## AIM OF THE TASK
Images are to be excluded from the copy, and the records below reproduced word for word.

——

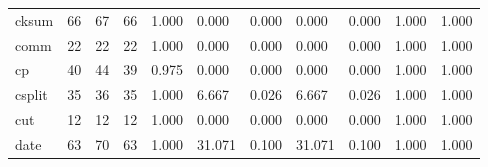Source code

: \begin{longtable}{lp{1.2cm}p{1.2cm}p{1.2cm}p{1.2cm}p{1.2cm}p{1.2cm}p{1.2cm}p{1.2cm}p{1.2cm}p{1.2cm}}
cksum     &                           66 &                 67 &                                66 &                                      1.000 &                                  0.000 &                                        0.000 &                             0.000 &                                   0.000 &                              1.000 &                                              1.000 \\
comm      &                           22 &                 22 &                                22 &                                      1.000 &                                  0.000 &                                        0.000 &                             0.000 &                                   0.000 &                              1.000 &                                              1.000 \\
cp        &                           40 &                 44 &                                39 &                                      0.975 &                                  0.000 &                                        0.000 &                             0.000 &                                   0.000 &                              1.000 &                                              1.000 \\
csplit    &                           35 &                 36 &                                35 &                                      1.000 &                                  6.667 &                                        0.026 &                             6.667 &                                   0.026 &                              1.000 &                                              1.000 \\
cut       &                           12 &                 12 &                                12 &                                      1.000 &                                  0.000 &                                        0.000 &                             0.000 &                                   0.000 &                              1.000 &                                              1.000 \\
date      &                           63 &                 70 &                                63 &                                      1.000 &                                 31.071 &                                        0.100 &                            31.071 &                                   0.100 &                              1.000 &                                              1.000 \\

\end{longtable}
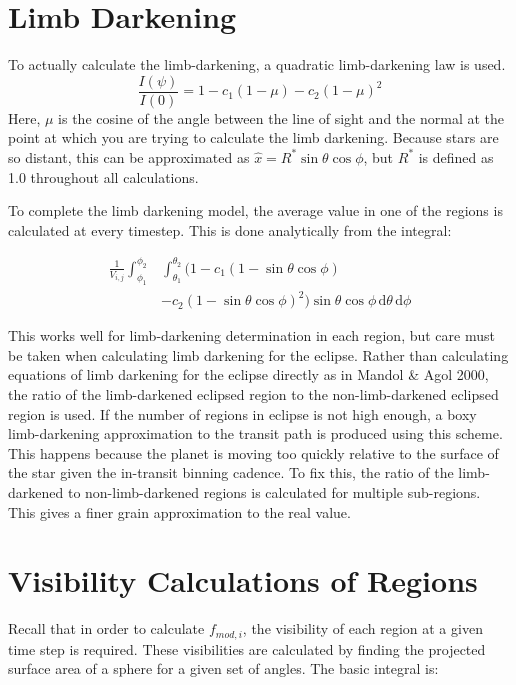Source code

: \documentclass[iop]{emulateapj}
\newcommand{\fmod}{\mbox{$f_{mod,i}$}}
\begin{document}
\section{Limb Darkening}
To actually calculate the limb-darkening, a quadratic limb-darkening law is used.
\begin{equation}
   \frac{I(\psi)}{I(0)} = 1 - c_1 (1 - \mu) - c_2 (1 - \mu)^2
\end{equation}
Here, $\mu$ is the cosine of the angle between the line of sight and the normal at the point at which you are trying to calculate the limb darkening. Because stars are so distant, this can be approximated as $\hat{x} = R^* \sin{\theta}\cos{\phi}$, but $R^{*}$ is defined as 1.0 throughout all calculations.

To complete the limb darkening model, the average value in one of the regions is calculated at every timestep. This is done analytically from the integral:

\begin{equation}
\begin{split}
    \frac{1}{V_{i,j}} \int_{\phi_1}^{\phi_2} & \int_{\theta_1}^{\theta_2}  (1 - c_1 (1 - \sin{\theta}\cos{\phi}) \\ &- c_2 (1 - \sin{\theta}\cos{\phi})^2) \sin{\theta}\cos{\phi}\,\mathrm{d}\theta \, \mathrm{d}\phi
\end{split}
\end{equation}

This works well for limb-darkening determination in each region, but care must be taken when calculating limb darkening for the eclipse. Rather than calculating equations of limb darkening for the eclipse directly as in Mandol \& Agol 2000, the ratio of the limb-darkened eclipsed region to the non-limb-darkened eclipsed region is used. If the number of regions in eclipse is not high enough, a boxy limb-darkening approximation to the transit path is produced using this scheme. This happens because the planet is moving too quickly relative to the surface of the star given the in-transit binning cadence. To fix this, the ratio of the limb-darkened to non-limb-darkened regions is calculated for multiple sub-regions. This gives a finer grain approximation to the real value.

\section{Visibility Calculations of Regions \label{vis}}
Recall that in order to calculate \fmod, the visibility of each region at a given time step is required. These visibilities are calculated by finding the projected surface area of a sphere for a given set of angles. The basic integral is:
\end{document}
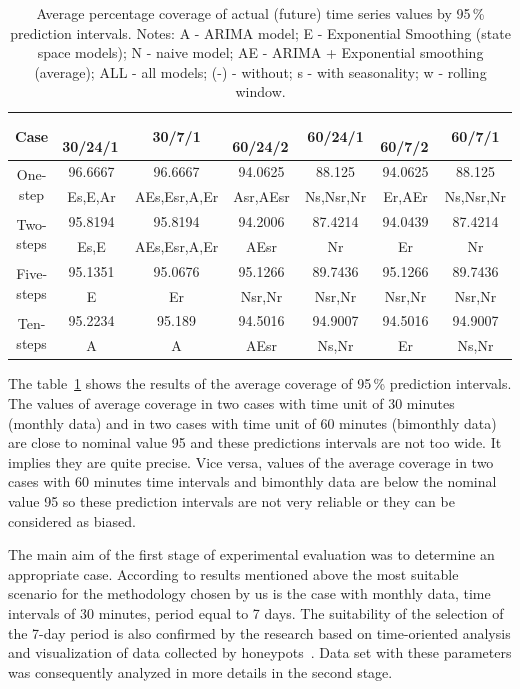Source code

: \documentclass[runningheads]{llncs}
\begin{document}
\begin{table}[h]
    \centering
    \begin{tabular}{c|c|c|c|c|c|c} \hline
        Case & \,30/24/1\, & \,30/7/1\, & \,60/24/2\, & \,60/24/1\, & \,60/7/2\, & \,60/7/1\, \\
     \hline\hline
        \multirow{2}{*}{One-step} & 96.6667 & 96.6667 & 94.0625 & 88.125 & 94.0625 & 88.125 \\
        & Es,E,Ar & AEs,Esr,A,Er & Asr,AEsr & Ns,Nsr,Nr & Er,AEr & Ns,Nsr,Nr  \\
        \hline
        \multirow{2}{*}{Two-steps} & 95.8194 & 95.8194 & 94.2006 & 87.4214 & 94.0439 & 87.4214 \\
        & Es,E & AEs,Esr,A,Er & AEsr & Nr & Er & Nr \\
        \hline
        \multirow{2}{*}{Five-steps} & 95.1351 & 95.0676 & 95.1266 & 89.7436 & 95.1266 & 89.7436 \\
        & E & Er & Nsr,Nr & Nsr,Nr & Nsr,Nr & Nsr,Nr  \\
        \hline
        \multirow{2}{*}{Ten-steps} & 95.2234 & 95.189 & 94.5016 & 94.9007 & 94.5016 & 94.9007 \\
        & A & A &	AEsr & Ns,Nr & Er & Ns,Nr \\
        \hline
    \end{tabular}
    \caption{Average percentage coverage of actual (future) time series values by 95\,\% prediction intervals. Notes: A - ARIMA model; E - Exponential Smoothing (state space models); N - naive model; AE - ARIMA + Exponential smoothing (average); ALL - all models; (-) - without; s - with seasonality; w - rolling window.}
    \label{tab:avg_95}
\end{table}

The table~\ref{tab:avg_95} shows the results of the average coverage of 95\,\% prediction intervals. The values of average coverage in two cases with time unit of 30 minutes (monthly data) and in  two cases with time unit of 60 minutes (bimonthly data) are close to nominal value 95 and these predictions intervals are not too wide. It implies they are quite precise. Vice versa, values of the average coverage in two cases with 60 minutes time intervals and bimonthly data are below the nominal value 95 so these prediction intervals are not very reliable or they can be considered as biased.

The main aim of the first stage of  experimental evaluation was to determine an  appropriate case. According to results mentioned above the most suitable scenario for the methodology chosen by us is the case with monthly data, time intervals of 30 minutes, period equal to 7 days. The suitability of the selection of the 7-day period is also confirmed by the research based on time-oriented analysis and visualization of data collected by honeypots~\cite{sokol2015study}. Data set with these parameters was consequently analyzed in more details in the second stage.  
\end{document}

——

## ANSWER TO THIS PROBLEM
Source code

: \begin{longtable}{lp{1.2cm}p{1.2cm}p{1.2cm}p{1.2cm}p{1.2cm}p{1.2cm}p{1.2cm}p{1.2cm}p{1.2cm}p{1.2cm}}
cksum     &                           66 &                 67 &                                66 &                                      1.000 &                                  0.000 &                                        0.000 &                             0.000 &                                   0.000 &                              1.000 &                                              1.000 \\
comm      &                           22 &                 22 &                                22 &                                      1.000 &                                  0.000 &                                        0.000 &                             0.000 &                                   0.000 &                              1.000 &                                              1.000 \\
cp        &                           40 &                 44 &                                39 &                                      0.975 &                                  0.000 &                                        0.000 &                             0.000 &                                   0.000 &                              1.000 &                                              1.000 \\
csplit    &                           35 &                 36 &                                35 &                                      1.000 &                                  6.667 &                                        0.026 &                             6.667 &                                   0.026 &                              1.000 &                                              1.000 \\
cut       &                           12 &                 12 &                                12 &                                      1.000 &                                  0.000 &                                        0.000 &                             0.000 &                                   0.000 &                              1.000 &                                              1.000 \\
date      &                           63 &                 70 &                                63 &                                      1.000 &                                 31.071 &                                        0.100 &                            31.071 &                                   0.100 &                              1.000 &                                              1.000 \\

\end{longtable}
Source code

: \documentclass[iop]{emulateapj}
\newcommand{\fmod}{\mbox{$f_{mod,i}$}}
\begin{document}
\section{Limb Darkening}
To actually calculate the limb-darkening, a quadratic limb-darkening law is used.
\begin{equation}
   \frac{I(\psi)}{I(0)} = 1 - c_1 (1 - \mu) - c_2 (1 - \mu)^2
\end{equation}
Here, $\mu$ is the cosine of the angle between the line of sight and the normal at the point at which you are trying to calculate the limb darkening. Because stars are so distant, this can be approximated as $\hat{x} = R^* \sin{\theta}\cos{\phi}$, but $R^{*}$ is defined as 1.0 throughout all calculations.

To complete the limb darkening model, the average value in one of the regions is calculated at every timestep. This is done analytically from the integral:

\begin{equation}
\begin{split}
    \frac{1}{V_{i,j}} \int_{\phi_1}^{\phi_2} & \int_{\theta_1}^{\theta_2}  (1 - c_1 (1 - \sin{\theta}\cos{\phi}) \\ &- c_2 (1 - \sin{\theta}\cos{\phi})^2) \sin{\theta}\cos{\phi}\,\mathrm{d}\theta \, \mathrm{d}\phi
\end{split}
\end{equation}

This works well for limb-darkening determination in each region, but care must be taken when calculating limb darkening for the eclipse. Rather than calculating equations of limb darkening for the eclipse directly as in Mandol \& Agol 2000, the ratio of the limb-darkened eclipsed region to the non-limb-darkened eclipsed region is used. If the number of regions in eclipse is not high enough, a boxy limb-darkening approximation to the transit path is produced using this scheme. This happens because the planet is moving too quickly relative to the surface of the star given the in-transit binning cadence. To fix this, the ratio of the limb-darkened to non-limb-darkened regions is calculated for multiple sub-regions. This gives a finer grain approximation to the real value.

\section{Visibility Calculations of Regions \label{vis}}
Recall that in order to calculate \fmod, the visibility of each region at a given time step is required. These visibilities are calculated by finding the projected surface area of a sphere for a given set of angles. The basic integral is:
\end{document}
Source code

: \documentclass[runningheads]{llncs}
\begin{document}
\begin{table}[h]
    \centering
    \begin{tabular}{c|c|c|c|c|c|c} \hline
        Case & \,30/24/1\, & \,30/7/1\, & \,60/24/2\, & \,60/24/1\, & \,60/7/2\, & \,60/7/1\, \\
     \hline\hline
        \multirow{2}{*}{One-step} & 96.6667 & 96.6667 & 94.0625 & 88.125 & 94.0625 & 88.125 \\
        & Es,E,Ar & AEs,Esr,A,Er & Asr,AEsr & Ns,Nsr,Nr & Er,AEr & Ns,Nsr,Nr  \\
        \hline
        \multirow{2}{*}{Two-steps} & 95.8194 & 95.8194 & 94.2006 & 87.4214 & 94.0439 & 87.4214 \\
        & Es,E & AEs,Esr,A,Er & AEsr & Nr & Er & Nr \\
        \hline
        \multirow{2}{*}{Five-steps} & 95.1351 & 95.0676 & 95.1266 & 89.7436 & 95.1266 & 89.7436 \\
        & E & Er & Nsr,Nr & Nsr,Nr & Nsr,Nr & Nsr,Nr  \\
        \hline
        \multirow{2}{*}{Ten-steps} & 95.2234 & 95.189 & 94.5016 & 94.9007 & 94.5016 & 94.9007 \\
        & A & A &	AEsr & Ns,Nr & Er & Ns,Nr \\
        \hline
    \end{tabular}
    \caption{Average percentage coverage of actual (future) time series values by 95\,\% prediction intervals. Notes: A - ARIMA model; E - Exponential Smoothing (state space models); N - naive model; AE - ARIMA + Exponential smoothing (average); ALL - all models; (-) - without; s - with seasonality; w - rolling window.}
    \label{tab:avg_95}
\end{table}

The table~\ref{tab:avg_95} shows the results of the average coverage of 95\,\% prediction intervals. The values of average coverage in two cases with time unit of 30 minutes (monthly data) and in  two cases with time unit of 60 minutes (bimonthly data) are close to nominal value 95 and these predictions intervals are not too wide. It implies they are quite precise. Vice versa, values of the average coverage in two cases with 60 minutes time intervals and bimonthly data are below the nominal value 95 so these prediction intervals are not very reliable or they can be considered as biased.

The main aim of the first stage of  experimental evaluation was to determine an  appropriate case. According to results mentioned above the most suitable scenario for the methodology chosen by us is the case with monthly data, time intervals of 30 minutes, period equal to 7 days. The suitability of the selection of the 7-day period is also confirmed by the research based on time-oriented analysis and visualization of data collected by honeypots~\cite{sokol2015study}. Data set with these parameters was consequently analyzed in more details in the second stage.  
\end{document}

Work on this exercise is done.